### PROMPT
From first line to last, copy the listing exactly and omit its pictures.

### DATA IN THIS EXERCISE
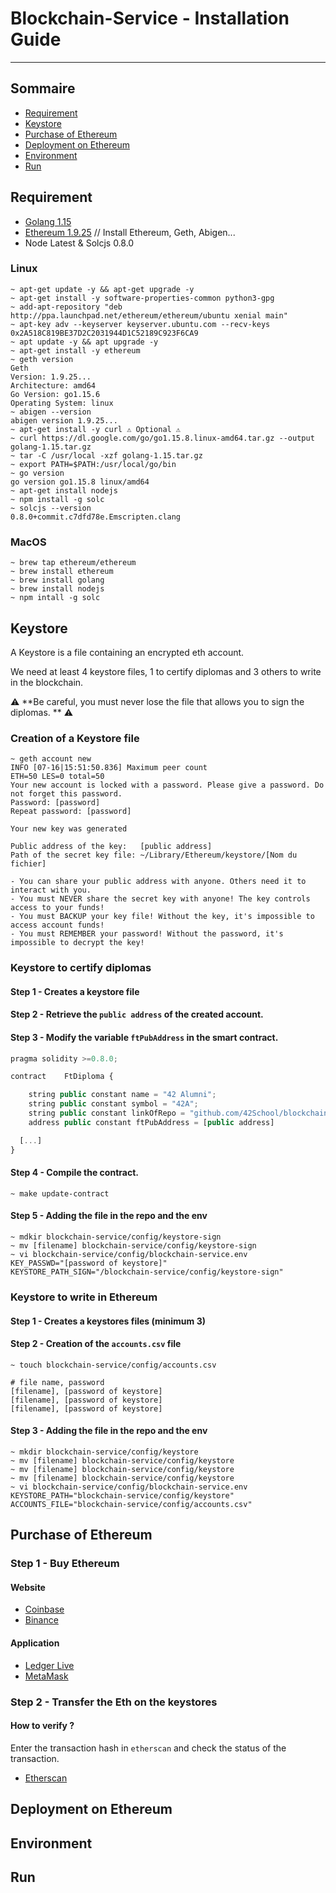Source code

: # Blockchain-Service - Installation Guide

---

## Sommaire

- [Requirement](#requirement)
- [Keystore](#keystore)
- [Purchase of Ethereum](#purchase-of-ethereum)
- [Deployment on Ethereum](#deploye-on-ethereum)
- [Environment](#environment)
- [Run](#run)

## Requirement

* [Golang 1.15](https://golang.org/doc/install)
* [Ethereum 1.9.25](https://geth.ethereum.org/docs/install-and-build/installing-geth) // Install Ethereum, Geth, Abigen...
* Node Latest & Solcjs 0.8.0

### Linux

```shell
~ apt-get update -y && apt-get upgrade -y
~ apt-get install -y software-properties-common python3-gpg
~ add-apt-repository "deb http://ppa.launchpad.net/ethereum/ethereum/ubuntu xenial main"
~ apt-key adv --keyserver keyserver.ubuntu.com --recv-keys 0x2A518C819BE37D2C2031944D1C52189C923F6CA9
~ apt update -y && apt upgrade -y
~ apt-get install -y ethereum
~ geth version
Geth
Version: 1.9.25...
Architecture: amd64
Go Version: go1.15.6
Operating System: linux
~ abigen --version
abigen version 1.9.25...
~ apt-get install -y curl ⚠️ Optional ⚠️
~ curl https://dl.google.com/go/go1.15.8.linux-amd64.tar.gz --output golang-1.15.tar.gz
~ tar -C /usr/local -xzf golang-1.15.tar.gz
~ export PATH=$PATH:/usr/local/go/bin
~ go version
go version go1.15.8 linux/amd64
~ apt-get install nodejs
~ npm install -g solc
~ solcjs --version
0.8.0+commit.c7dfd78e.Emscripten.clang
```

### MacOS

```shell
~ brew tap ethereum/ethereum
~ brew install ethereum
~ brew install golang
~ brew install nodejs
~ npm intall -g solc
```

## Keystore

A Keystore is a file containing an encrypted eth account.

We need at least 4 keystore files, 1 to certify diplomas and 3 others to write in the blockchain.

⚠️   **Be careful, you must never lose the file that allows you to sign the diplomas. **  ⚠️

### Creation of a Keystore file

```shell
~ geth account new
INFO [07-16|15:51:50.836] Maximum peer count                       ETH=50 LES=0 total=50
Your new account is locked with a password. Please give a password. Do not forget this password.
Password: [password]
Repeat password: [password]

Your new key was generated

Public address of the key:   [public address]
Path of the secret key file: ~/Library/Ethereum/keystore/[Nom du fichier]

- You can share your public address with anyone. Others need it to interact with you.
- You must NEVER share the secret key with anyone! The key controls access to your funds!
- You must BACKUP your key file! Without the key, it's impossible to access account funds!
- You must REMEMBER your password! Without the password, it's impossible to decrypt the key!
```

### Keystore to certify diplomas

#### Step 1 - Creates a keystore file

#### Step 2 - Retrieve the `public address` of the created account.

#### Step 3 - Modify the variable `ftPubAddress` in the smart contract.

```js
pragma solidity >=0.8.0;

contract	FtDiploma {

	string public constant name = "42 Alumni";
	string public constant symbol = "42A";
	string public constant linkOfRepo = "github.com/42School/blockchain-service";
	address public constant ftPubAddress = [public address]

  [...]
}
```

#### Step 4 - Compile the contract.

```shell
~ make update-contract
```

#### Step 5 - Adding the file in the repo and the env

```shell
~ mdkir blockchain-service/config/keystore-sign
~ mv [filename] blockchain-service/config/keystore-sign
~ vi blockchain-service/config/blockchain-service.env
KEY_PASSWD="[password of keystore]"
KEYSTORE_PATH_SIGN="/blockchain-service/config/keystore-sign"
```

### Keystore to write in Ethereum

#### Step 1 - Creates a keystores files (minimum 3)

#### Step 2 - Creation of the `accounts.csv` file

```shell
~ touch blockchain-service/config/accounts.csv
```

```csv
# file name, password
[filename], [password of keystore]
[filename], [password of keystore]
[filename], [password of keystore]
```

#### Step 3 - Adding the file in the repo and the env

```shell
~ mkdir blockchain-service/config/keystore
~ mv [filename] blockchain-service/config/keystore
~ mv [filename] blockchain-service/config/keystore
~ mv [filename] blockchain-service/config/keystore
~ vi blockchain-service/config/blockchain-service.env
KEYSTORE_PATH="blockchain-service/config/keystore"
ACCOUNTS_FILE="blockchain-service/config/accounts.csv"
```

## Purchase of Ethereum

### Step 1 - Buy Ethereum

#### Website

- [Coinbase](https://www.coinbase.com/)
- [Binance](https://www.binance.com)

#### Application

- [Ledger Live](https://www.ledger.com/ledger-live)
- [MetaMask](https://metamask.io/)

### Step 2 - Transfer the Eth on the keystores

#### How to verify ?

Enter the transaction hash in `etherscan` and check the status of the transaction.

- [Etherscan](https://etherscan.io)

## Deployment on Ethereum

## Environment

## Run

### RESPONSE TO THIS TASK
Source code

: # Blockchain-Service - Installation Guide

---

## Sommaire

- [Requirement](#requirement)
- [Keystore](#keystore)
- [Purchase of Ethereum](#purchase-of-ethereum)
- [Deployment on Ethereum](#deploye-on-ethereum)
- [Environment](#environment)
- [Run](#run)

## Requirement

* [Golang 1.15](https://golang.org/doc/install)
* [Ethereum 1.9.25](https://geth.ethereum.org/docs/install-and-build/installing-geth) // Install Ethereum, Geth, Abigen...
* Node Latest & Solcjs 0.8.0

### Linux

```shell
~ apt-get update -y && apt-get upgrade -y
~ apt-get install -y software-properties-common python3-gpg
~ add-apt-repository "deb http://ppa.launchpad.net/ethereum/ethereum/ubuntu xenial main"
~ apt-key adv --keyserver keyserver.ubuntu.com --recv-keys 0x2A518C819BE37D2C2031944D1C52189C923F6CA9
~ apt update -y && apt upgrade -y
~ apt-get install -y ethereum
~ geth version
Geth
Version: 1.9.25...
Architecture: amd64
Go Version: go1.15.6
Operating System: linux
~ abigen --version
abigen version 1.9.25...
~ apt-get install -y curl ⚠️ Optional ⚠️
~ curl https://dl.google.com/go/go1.15.8.linux-amd64.tar.gz --output golang-1.15.tar.gz
~ tar -C /usr/local -xzf golang-1.15.tar.gz
~ export PATH=$PATH:/usr/local/go/bin
~ go version
go version go1.15.8 linux/amd64
~ apt-get install nodejs
~ npm install -g solc
~ solcjs --version
0.8.0+commit.c7dfd78e.Emscripten.clang
```

### MacOS

```shell
~ brew tap ethereum/ethereum
~ brew install ethereum
~ brew install golang
~ brew install nodejs
~ npm intall -g solc
```

## Keystore

A Keystore is a file containing an encrypted eth account.

We need at least 4 keystore files, 1 to certify diplomas and 3 others to write in the blockchain.

⚠️   **Be careful, you must never lose the file that allows you to sign the diplomas. **  ⚠️

### Creation of a Keystore file

```shell
~ geth account new
INFO [07-16|15:51:50.836] Maximum peer count                       ETH=50 LES=0 total=50
Your new account is locked with a password. Please give a password. Do not forget this password.
Password: [password]
Repeat password: [password]

Your new key was generated

Public address of the key:   [public address]
Path of the secret key file: ~/Library/Ethereum/keystore/[Nom du fichier]

- You can share your public address with anyone. Others need it to interact with you.
- You must NEVER share the secret key with anyone! The key controls access to your funds!
- You must BACKUP your key file! Without the key, it's impossible to access account funds!
- You must REMEMBER your password! Without the password, it's impossible to decrypt the key!
```

### Keystore to certify diplomas

#### Step 1 - Creates a keystore file

#### Step 2 - Retrieve the `public address` of the created account.

#### Step 3 - Modify the variable `ftPubAddress` in the smart contract.

```js
pragma solidity >=0.8.0;

contract	FtDiploma {

	string public constant name = "42 Alumni";
	string public constant symbol = "42A";
	string public constant linkOfRepo = "github.com/42School/blockchain-service";
	address public constant ftPubAddress = [public address]

  [...]
}
```

#### Step 4 - Compile the contract.

```shell
~ make update-contract
```

#### Step 5 - Adding the file in the repo and the env

```shell
~ mdkir blockchain-service/config/keystore-sign
~ mv [filename] blockchain-service/config/keystore-sign
~ vi blockchain-service/config/blockchain-service.env
KEY_PASSWD="[password of keystore]"
KEYSTORE_PATH_SIGN="/blockchain-service/config/keystore-sign"
```

### Keystore to write in Ethereum

#### Step 1 - Creates a keystores files (minimum 3)

#### Step 2 - Creation of the `accounts.csv` file

```shell
~ touch blockchain-service/config/accounts.csv
```

```csv
# file name, password
[filename], [password of keystore]
[filename], [password of keystore]
[filename], [password of keystore]
```

#### Step 3 - Adding the file in the repo and the env

```shell
~ mkdir blockchain-service/config/keystore
~ mv [filename] blockchain-service/config/keystore
~ mv [filename] blockchain-service/config/keystore
~ mv [filename] blockchain-service/config/keystore
~ vi blockchain-service/config/blockchain-service.env
KEYSTORE_PATH="blockchain-service/config/keystore"
ACCOUNTS_FILE="blockchain-service/config/accounts.csv"
```

## Purchase of Ethereum

### Step 1 - Buy Ethereum

#### Website

- [Coinbase](https://www.coinbase.com/)
- [Binance](https://www.binance.com)

#### Application

- [Ledger Live](https://www.ledger.com/ledger-live)
- [MetaMask](https://metamask.io/)

### Step 2 - Transfer the Eth on the keystores

#### How to verify ?

Enter the transaction hash in `etherscan` and check the status of the transaction.

- [Etherscan](https://etherscan.io)

## Deployment on Ethereum

## Environment

## Run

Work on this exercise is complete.